# How to complete this task:
Copy nothing but the text: repeat each entry exactly and drop the images.

# Source data:
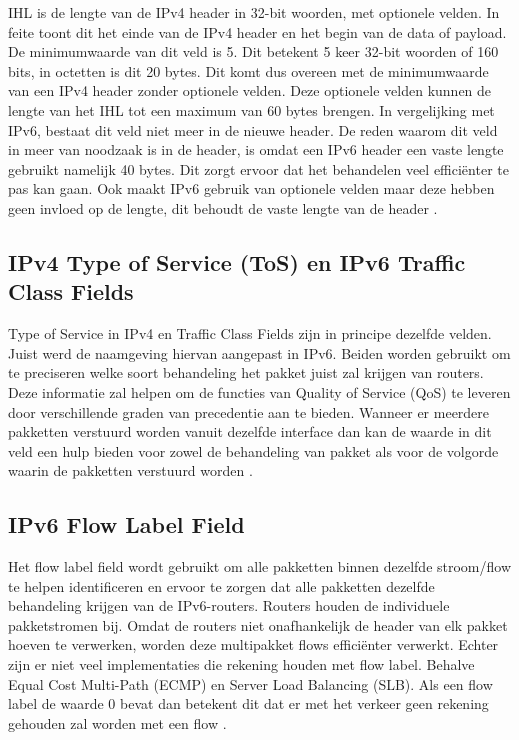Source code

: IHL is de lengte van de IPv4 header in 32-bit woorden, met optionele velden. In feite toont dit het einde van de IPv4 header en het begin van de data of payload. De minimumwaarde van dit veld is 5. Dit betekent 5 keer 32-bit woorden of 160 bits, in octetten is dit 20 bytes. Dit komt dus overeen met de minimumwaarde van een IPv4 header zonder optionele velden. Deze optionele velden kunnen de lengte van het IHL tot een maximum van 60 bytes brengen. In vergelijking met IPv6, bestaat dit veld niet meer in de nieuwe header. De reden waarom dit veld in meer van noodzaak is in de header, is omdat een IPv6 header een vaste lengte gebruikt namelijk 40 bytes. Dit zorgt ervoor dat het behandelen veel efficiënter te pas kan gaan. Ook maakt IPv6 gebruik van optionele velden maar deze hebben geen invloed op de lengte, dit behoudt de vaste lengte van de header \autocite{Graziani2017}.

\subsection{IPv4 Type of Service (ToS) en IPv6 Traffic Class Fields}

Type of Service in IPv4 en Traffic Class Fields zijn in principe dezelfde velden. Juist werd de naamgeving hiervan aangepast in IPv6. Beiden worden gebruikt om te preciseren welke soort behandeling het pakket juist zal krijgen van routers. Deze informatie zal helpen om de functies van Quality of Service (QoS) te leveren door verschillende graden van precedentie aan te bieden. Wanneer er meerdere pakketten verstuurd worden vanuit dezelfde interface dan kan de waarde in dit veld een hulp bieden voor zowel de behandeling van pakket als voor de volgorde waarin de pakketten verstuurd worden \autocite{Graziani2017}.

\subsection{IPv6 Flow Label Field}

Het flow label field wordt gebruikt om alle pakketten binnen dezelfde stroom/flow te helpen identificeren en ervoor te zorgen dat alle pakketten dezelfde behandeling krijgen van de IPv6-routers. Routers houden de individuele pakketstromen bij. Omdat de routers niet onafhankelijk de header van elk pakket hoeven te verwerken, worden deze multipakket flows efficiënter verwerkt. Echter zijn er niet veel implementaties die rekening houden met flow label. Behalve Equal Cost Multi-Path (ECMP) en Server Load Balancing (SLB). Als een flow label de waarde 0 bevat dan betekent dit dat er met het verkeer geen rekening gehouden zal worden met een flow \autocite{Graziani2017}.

# Result:
Source code

: IHL is de lengte van de IPv4 header in 32-bit woorden, met optionele velden. In feite toont dit het einde van de IPv4 header en het begin van de data of payload. De minimumwaarde van dit veld is 5. Dit betekent 5 keer 32-bit woorden of 160 bits, in octetten is dit 20 bytes. Dit komt dus overeen met de minimumwaarde van een IPv4 header zonder optionele velden. Deze optionele velden kunnen de lengte van het IHL tot een maximum van 60 bytes brengen. In vergelijking met IPv6, bestaat dit veld niet meer in de nieuwe header. De reden waarom dit veld in meer van noodzaak is in de header, is omdat een IPv6 header een vaste lengte gebruikt namelijk 40 bytes. Dit zorgt ervoor dat het behandelen veel efficiënter te pas kan gaan. Ook maakt IPv6 gebruik van optionele velden maar deze hebben geen invloed op de lengte, dit behoudt de vaste lengte van de header \autocite{Graziani2017}.

\subsection{IPv4 Type of Service (ToS) en IPv6 Traffic Class Fields}

Type of Service in IPv4 en Traffic Class Fields zijn in principe dezelfde velden. Juist werd de naamgeving hiervan aangepast in IPv6. Beiden worden gebruikt om te preciseren welke soort behandeling het pakket juist zal krijgen van routers. Deze informatie zal helpen om de functies van Quality of Service (QoS) te leveren door verschillende graden van precedentie aan te bieden. Wanneer er meerdere pakketten verstuurd worden vanuit dezelfde interface dan kan de waarde in dit veld een hulp bieden voor zowel de behandeling van pakket als voor de volgorde waarin de pakketten verstuurd worden \autocite{Graziani2017}.

\subsection{IPv6 Flow Label Field}

Het flow label field wordt gebruikt om alle pakketten binnen dezelfde stroom/flow te helpen identificeren en ervoor te zorgen dat alle pakketten dezelfde behandeling krijgen van de IPv6-routers. Routers houden de individuele pakketstromen bij. Omdat de routers niet onafhankelijk de header van elk pakket hoeven te verwerken, worden deze multipakket flows efficiënter verwerkt. Echter zijn er niet veel implementaties die rekening houden met flow label. Behalve Equal Cost Multi-Path (ECMP) en Server Load Balancing (SLB). Als een flow label de waarde 0 bevat dan betekent dit dat er met het verkeer geen rekening gehouden zal worden met een flow \autocite{Graziani2017}.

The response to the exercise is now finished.